Records for the task below:

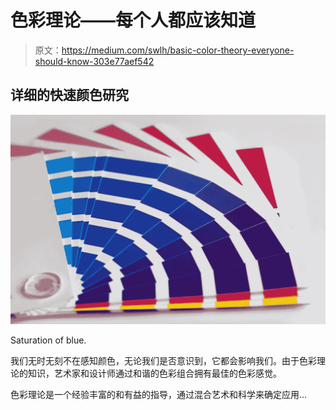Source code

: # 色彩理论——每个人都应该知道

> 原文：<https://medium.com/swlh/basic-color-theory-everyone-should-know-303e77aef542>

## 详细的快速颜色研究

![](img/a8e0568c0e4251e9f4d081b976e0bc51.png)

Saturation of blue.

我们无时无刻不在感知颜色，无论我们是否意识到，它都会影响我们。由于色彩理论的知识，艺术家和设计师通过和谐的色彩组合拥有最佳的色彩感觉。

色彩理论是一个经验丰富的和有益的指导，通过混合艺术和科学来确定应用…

End of Records for the task.
Records for the task below:

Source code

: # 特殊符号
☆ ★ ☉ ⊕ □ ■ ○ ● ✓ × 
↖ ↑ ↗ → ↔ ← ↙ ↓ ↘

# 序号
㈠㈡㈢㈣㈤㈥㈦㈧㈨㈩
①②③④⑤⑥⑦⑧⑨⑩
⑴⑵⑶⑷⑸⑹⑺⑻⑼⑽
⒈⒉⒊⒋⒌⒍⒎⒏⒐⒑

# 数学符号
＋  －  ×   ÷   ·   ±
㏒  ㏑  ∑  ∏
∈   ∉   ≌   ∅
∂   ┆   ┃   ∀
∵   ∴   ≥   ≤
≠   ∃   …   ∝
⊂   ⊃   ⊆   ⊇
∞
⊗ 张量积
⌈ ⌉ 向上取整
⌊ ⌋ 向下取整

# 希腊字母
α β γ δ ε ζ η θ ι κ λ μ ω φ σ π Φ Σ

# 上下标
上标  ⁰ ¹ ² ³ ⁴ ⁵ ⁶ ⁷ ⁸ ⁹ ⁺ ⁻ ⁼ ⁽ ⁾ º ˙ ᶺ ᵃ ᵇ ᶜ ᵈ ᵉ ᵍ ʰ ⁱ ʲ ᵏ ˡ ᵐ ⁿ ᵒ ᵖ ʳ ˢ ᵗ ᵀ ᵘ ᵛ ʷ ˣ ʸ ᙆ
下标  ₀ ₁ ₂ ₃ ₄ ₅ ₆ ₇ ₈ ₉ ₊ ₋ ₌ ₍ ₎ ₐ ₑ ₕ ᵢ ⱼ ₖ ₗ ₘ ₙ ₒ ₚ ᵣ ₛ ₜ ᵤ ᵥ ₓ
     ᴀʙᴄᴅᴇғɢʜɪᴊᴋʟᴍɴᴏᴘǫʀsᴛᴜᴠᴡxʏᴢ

End of Records for the task.
Records for the task below:

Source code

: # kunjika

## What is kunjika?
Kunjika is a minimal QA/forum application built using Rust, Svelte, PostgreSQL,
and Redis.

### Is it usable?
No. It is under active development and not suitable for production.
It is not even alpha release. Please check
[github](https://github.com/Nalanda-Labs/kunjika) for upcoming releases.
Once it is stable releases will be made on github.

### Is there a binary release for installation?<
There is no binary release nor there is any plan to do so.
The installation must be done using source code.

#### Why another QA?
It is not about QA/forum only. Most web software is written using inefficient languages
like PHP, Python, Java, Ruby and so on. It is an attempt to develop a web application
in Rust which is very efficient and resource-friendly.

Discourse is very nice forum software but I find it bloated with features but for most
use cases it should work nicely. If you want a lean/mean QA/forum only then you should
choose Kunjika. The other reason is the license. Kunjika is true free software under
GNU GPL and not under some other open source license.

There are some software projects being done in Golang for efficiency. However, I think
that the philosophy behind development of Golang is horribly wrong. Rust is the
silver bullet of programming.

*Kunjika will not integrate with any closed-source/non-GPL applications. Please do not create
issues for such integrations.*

End of Records for the task.

Work instruction: Work out the number of lines above that include the string "releases" and write only that number.

Response to this exercise: 2